▸ What is required:
Within the data beneath, some lines may hold the word "Operation". Give the number of those lines and nothing else.

▸ Source material:
• • •
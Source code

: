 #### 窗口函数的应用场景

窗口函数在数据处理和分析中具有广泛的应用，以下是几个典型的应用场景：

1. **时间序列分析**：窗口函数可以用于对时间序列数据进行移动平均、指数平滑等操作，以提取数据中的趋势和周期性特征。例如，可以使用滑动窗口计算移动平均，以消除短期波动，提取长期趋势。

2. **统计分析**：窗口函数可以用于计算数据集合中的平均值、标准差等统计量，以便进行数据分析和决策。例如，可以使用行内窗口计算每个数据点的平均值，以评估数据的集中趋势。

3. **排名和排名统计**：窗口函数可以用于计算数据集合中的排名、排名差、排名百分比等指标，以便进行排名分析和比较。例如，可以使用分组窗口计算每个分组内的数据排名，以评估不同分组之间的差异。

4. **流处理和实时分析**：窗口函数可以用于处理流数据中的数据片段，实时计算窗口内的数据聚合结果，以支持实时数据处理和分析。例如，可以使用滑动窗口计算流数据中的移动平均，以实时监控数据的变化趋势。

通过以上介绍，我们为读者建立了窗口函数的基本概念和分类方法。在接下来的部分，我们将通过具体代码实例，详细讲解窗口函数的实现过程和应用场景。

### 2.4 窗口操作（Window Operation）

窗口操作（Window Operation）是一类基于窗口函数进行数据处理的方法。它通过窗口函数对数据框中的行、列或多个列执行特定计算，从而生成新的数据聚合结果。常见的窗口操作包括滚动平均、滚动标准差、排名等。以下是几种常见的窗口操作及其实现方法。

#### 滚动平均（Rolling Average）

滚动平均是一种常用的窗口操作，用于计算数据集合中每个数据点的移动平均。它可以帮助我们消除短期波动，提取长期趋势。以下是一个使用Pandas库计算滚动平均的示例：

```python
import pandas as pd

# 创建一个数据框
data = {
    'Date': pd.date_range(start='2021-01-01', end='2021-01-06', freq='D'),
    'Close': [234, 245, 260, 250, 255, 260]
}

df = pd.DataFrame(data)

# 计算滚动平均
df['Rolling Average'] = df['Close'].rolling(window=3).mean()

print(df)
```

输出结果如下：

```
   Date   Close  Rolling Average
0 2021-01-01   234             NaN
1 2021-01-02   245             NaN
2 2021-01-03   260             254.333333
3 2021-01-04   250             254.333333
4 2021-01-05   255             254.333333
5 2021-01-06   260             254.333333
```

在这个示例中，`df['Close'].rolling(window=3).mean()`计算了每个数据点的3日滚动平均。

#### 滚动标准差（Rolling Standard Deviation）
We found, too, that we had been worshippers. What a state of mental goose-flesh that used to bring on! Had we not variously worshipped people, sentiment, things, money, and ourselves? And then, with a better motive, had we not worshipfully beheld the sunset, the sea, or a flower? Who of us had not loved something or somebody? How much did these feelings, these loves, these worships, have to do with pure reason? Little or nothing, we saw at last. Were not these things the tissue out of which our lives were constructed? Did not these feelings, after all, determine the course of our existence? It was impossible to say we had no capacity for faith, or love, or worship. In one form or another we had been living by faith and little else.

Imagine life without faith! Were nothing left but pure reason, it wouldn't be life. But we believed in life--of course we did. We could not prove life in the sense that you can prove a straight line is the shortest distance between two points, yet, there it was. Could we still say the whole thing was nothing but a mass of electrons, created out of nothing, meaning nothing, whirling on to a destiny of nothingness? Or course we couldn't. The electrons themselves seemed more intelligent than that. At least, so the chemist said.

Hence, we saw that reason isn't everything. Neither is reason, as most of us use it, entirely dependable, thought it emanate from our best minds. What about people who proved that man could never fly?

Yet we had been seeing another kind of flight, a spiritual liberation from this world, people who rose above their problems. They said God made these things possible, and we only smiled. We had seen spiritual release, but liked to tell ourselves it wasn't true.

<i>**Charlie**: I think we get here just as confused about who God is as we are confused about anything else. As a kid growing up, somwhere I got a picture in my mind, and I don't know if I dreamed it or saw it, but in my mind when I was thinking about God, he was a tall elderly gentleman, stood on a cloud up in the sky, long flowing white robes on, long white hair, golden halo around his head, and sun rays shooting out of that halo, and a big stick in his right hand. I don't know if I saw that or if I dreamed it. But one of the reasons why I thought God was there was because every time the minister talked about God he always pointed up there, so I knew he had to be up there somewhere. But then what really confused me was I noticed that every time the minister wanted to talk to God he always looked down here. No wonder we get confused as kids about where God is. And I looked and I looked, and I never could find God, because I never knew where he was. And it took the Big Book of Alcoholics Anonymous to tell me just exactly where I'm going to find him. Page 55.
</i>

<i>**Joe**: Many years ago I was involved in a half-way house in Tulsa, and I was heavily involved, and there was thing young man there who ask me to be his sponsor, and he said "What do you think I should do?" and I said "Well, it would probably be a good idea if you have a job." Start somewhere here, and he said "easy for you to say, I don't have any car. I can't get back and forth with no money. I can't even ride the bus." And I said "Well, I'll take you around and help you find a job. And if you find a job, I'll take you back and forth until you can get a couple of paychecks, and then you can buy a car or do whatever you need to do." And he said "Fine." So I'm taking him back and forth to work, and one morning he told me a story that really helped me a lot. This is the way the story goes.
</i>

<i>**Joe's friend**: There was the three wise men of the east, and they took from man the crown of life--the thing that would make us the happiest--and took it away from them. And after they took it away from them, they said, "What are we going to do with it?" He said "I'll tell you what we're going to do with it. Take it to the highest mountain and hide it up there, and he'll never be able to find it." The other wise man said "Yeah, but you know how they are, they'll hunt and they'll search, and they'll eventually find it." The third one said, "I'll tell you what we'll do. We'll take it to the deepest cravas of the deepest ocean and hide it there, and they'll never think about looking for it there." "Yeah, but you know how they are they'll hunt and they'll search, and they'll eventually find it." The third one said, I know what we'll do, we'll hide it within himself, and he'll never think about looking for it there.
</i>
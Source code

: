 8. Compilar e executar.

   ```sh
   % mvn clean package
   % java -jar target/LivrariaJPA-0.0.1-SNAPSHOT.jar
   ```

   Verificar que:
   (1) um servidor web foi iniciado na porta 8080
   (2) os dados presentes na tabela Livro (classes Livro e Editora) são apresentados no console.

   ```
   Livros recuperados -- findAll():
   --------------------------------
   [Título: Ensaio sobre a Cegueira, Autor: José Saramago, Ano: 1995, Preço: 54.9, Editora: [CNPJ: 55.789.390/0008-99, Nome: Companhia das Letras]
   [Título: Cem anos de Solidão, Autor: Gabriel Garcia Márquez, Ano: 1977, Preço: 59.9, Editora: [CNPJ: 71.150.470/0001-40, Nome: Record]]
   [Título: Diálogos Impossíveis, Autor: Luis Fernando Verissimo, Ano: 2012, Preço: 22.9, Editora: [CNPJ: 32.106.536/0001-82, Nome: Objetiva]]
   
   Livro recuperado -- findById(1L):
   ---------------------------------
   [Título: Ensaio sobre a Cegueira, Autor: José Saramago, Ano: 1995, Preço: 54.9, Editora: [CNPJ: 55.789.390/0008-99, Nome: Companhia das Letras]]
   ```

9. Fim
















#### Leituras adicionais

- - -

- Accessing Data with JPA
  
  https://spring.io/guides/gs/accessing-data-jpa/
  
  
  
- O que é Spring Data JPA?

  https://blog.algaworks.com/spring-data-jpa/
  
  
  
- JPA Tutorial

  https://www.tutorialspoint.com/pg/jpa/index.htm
• • •
▸ Problem solution:
2